Colburn's design included a second-floor terrace that maximized the natural light but ate up a lot of the floor space. "Originally I didn't mind, because I was a bachelor," says Haffner, but starting a family changed his opinion. Around 1975, when the Cady-Adler house next door became available, Haffner and his wife, Anne, bought the place, incorporated the rear room on its second and third floors into their own home, and then, in 1976, sold the older residence to Gordon and Clara Lang.
"It's a very unusual way they've been fitted together-possibly unique in Chicago," says Nancy Joyce, the Koenig & Strey GMAC agent representing the Langs. In 2000, the Haffners sold the newer house for $8.1 million to Ron Chez, an investor, and his wife, Katherine, a real-estate agent; with design help from Marvin Herman & Associates and Suzanne Lovell, those new owners reworked the interior in an art deco motif, adding plaster moldings and two new staircases, among other things. Now ready to sell, they are represented by Jeri Dry and Jennifer Ames of Coldwell Banker.
A west-suburban "spec" house chock full of special features sets a sales record
|Photograph: Dennis Rodkin|
List price: $4.975 million
Sale price: $5.038 million
With its cupola, shutters, buttresses, and stucco-and-stone chimneys, this new Hinsdale home has all the charms of a fairy-tale cottage-albeit a really big, expensive one. The 8,400-square-foot, six-bedroom house, designed by Patrick Fortelka of Charles Vincent George Design Group in Naperville, set a record for the sale of a "speculative" home in Hinsdale when its builder, Jim McMahon, sold the place for $5.038 million this past September.
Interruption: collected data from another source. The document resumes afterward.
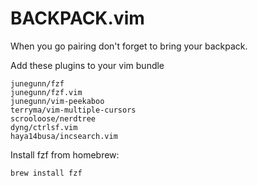 # BACKPACK.vim

When you go pairing don't forget to bring your backpack.


Add these plugins to your vim bundle

```
junegunn/fzf
junegunn/fzf.vim
junegunn/vim-peekaboo
terryma/vim-multiple-cursors
scrooloose/nerdtree
dyng/ctrlsf.vim
haya14busa/incsearch.vim
```

Install fzf from homebrew:

```sh
brew install fzf
```
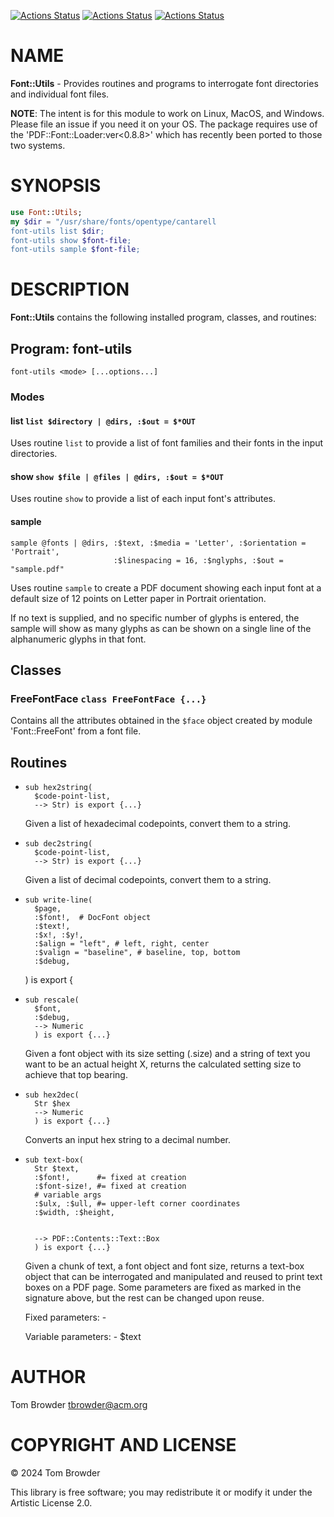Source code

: [![Actions Status](https://github.com/tbrowder/Font-Utils/actions/workflows/linux.yml/badge.svg)](https://github.com/tbrowder/Font-Utils/actions) [![Actions Status](https://github.com/tbrowder/Font-Utils/actions/workflows/macos.yml/badge.svg)](https://github.com/tbrowder/Font-Utils/actions) [![Actions Status](https://github.com/tbrowder/Font-Utils/actions/workflows/windows.yml/badge.svg)](https://github.com/tbrowder/Font-Utils/actions)

NAME
====

**Font::Utils** - Provides routines and programs to interrogate font directories and individual font files. 

**NOTE**: The intent is for this module to work on Linux, MacOS, and Windows. Please file an issue if you need it on your OS. The package requires use of the 'PDF::Font::Loader:ver<0.8.8>' which has recently been ported to those two systems.

SYNOPSIS
========

```raku
use Font::Utils;
my $dir = "/usr/share/fonts/opentype/cantarell
font-utils list $dir;
font-utils show $font-file;
font-utils sample $font-file;
```

DESCRIPTION
===========

**Font::Utils** contains the following installed program, classes, and routines:

Program: **font-utils**
-----------------------

    font-utils <mode> [...options...]

### Modes

#### list `list $directory | @dirs, :$out = $*OUT`

Uses routine `list` to provide a list of font families and their fonts in the input directories.

#### show `show $file | @files | @dirs, :$out = $*OUT`

Uses routine `show` to provide a list of each input font's attributes.

#### sample

    sample @fonts | @dirs, :$text, :$media = 'Letter', :$orientation = 'Portrait',
                           :$linespacing = 16, :$nglyphs, :$out = "sample.pdf"

Uses routine `sample` to create a PDF document showing each input font at a default size of 12 points on Letter paper in Portrait orientation.

If no text is supplied, and no specific number of glyphs is entered, the sample will show as many glyphs as can be shown on a single line of the alphanumeric glyphs in that font.

Classes
-------

### FreeFontFace `class FreeFontFace {...}`

Contains all the attributes obtained in the `$face` object created by module 'Font::FreeFont' from a font file.

Routines
--------

  *     sub hex2string(
          $code-point-list, 
          --> Str) is export {...}

    Given a list of hexadecimal codepoints, convert them to a string.

  *     sub dec2string(
          $code-point-list, 
          --> Str) is export {...}

    Given a list of decimal codepoints, convert them to a string.

  *     sub write-line(
          $page,
          :$font!,  # DocFont object
          :$text!,
          :$x!, :$y!,
          :$align = "left", # left, right, center
          :$valign = "baseline", # baseline, top, bottom
          :$debug,
      ) is export {

  *     sub rescale(
          $font,
          :$debug,
          --> Numeric
          ) is export {...}

    Given a font object with its size setting (.size) and a string of text you want to be an actual height X, returns the calculated setting size to achieve that top bearing.

  *     sub hex2dec(
          Str $hex
          --> Numeric
          ) is export {...}

    Converts an input hex string to a decimal number.

  *     sub text-box(
          Str $text,
          :$font!,      #= fixed at creation
          :$font-size!, #= fixed at creation
          # variable args
          :$ulx, :$ull, #= upper-left corner coordinates
          :$width, :$height,


          --> PDF::Contents::Text::Box
          ) is export {...}

    Given a chunk of text, a font object and font size, returns a text-box object that can be interrogated and manipulated and reused to print text boxes on a PDF page. Some parameters are fixed as marked in the signature above, but the rest can be changed upon reuse.

    Fixed parameters: - 

    Variable parameters: - $text

AUTHOR
======

Tom Browder <tbrowder@acm.org>

COPYRIGHT AND LICENSE
=====================

© 2024 Tom Browder

This library is free software; you may redistribute it or modify it under the Artistic License 2.0.

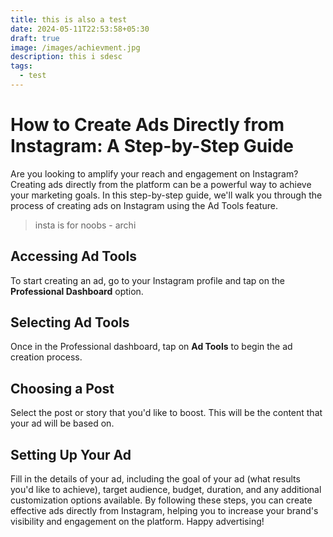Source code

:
```yaml
---
title: this is also a test
date: 2024-05-11T22:53:58+05:30
draft: true
image: /images/achievment.jpg
description: this i sdesc
tags:
  - test
---
```

# How to Create Ads Directly from Instagram: A Step-by-Step Guide

Are you looking to amplify your reach and engagement on Instagram? Creating ads directly from the platform can be a powerful way to achieve your marketing goals. In this step-by-step guide, we'll walk you through the process of creating ads on Instagram using the Ad Tools feature.

> insta is for noobs - archi

## Accessing Ad Tools

To start creating an ad, go to your Instagram profile and tap on the **Professional Dashboard** option.

## Selecting Ad Tools

Once in the Professional dashboard, tap on **Ad Tools** to begin the ad creation process.

## Choosing a Post

Select the post or story that you'd like to boost. This will be the content that your ad will be based on.

## Setting Up Your Ad

Fill in the details of your ad, including the goal of your ad (what results you'd like to achieve), target audience, budget, duration, and any additional customization options available.
By following these steps, you can create effective ads directly from Instagram, helping you to increase your brand's visibility and engagement on the platform. Happy advertising!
In "spec" homes-a house built without a buyer already lined up-builders often hold back, for fear of putting in some custom touch that the eventual buyer won't want. McMahon took the opposite route, adding a rich array of features, including an interior courtyard, a soaring beamed ceiling in the family room, a 720-bottle wine cellar, and a stone fireplace-one of seven throughout-in the entry hall.
This was McMahon's second Hinsdale project to sell for more than $5 million in 2006 (the name of the buyer did not appear in public records for the sale). He has another spec house going up four blocks away-priced at $5.575 million.
A Brick Uptick
Turns out, the third little pig was not only safer, but better off financially. A study by the University of Michigan's urban planning and architecture department for the Brick Industry Association found that when towns require brick in houses, shops, and other buildings, everybody there reaps a financial reward. According to the study, two Chicago suburbs that require some brick (Orland Park and Tinley Park) have consistently higher property-value increases and municipal sales-tax revenues than two other suburbs that don't (Streamwood and Hoffman Estates). "People make locational choices, and they lean toward the services and homes in communities with brick," says Jason Beske, the brick group's director of community planning.